TASK PROMPT =
Your job with the data below: print everything from the line that holds "Name | Type | Description | Notes" down to the line that holds "Homework for [NN", ends included, exactly, and nothing else.

SUPPLIED MATERIAL =
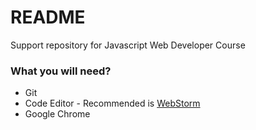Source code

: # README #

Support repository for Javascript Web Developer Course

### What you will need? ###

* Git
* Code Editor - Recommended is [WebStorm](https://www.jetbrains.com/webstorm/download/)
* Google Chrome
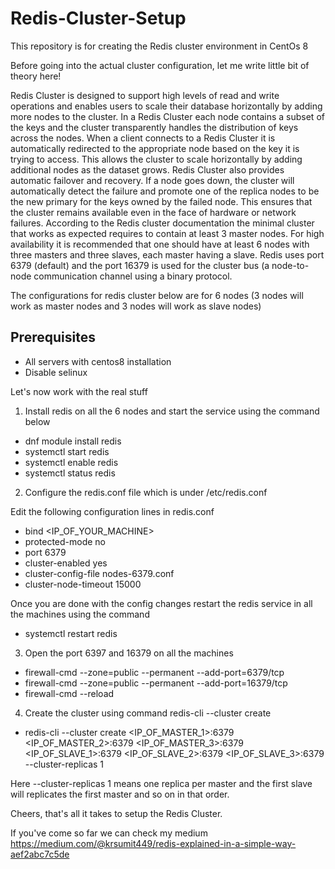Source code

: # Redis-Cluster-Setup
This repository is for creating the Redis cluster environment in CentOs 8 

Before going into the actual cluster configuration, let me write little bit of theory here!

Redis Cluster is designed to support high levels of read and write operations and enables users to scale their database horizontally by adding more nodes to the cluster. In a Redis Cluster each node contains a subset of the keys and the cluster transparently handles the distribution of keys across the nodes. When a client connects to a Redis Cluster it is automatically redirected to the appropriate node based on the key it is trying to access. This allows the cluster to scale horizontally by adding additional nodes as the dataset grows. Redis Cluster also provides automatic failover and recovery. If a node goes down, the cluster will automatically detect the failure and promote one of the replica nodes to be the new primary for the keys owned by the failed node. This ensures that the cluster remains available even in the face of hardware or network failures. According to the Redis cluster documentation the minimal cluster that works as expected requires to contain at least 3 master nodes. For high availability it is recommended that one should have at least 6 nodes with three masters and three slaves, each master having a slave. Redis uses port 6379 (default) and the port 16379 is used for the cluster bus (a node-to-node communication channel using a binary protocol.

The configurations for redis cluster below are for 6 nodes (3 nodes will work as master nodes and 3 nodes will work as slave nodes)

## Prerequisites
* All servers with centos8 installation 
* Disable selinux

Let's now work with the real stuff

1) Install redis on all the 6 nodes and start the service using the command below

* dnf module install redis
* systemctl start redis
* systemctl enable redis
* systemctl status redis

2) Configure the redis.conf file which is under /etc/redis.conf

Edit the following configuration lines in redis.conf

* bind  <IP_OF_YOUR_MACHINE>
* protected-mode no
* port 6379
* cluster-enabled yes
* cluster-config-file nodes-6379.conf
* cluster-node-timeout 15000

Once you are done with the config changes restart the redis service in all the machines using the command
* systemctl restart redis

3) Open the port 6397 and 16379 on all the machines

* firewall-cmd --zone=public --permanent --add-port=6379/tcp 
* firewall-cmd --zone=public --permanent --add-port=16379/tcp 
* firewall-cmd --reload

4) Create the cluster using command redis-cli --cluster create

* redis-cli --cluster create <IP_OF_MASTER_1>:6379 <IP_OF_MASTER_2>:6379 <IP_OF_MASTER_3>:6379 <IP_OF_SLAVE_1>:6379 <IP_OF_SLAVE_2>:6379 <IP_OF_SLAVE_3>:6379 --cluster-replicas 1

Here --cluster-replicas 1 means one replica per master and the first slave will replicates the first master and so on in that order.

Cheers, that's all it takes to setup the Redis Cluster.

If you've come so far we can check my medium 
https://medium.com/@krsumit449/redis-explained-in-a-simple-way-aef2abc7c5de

* * *

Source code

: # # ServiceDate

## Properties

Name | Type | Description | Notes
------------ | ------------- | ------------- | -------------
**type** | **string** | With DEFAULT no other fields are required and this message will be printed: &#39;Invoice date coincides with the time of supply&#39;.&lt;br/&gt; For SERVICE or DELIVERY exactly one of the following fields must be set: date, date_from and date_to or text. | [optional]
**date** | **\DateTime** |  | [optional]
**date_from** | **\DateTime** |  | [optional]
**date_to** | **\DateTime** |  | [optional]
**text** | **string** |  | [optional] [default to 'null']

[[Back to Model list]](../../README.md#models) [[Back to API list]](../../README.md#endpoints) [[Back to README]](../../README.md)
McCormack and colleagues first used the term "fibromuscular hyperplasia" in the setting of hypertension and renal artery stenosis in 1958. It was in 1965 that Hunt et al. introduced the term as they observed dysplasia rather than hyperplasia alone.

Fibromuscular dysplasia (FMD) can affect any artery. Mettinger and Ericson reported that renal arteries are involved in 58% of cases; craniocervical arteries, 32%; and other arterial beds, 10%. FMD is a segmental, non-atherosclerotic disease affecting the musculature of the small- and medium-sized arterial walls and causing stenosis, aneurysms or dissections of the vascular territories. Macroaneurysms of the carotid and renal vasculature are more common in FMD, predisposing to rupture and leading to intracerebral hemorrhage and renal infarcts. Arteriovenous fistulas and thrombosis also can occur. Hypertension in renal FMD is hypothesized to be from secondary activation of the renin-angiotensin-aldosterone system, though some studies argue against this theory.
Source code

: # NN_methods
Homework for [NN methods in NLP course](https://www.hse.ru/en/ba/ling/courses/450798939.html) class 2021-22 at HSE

WRITTEN RESPONSE =
Name | Type | Description | Notes
------------ | ------------- | ------------- | -------------
**type** | **string** | With DEFAULT no other fields are required and this message will be printed: &#39;Invoice date coincides with the time of supply&#39;.&lt;br/&gt; For SERVICE or DELIVERY exactly one of the following fields must be set: date, date_from and date_to or text. | [optional]
**date** | **\DateTime** |  | [optional]
**date_from** | **\DateTime** |  | [optional]
**date_to** | **\DateTime** |  | [optional]
**text** | **string** |  | [optional] [default to 'null']

[[Back to Model list]](../../README.md#models) [[Back to API list]](../../README.md#endpoints) [[Back to README]](../../README.md)
McCormack and colleagues first used the term "fibromuscular hyperplasia" in the setting of hypertension and renal artery stenosis in 1958. It was in 1965 that Hunt et al. introduced the term as they observed dysplasia rather than hyperplasia alone.

Fibromuscular dysplasia (FMD) can affect any artery. Mettinger and Ericson reported that renal arteries are involved in 58% of cases; craniocervical arteries, 32%; and other arterial beds, 10%. FMD is a segmental, non-atherosclerotic disease affecting the musculature of the small- and medium-sized arterial walls and causing stenosis, aneurysms or dissections of the vascular territories. Macroaneurysms of the carotid and renal vasculature are more common in FMD, predisposing to rupture and leading to intracerebral hemorrhage and renal infarcts. Arteriovenous fistulas and thrombosis also can occur. Hypertension in renal FMD is hypothesized to be from secondary activation of the renin-angiotensin-aldosterone system, though some studies argue against this theory.
Source code

: # NN_methods
Homework for [NN methods in NLP course](https://www.hse.ru/en/ba/ling/courses/450798939.html) class 2021-22 at HSE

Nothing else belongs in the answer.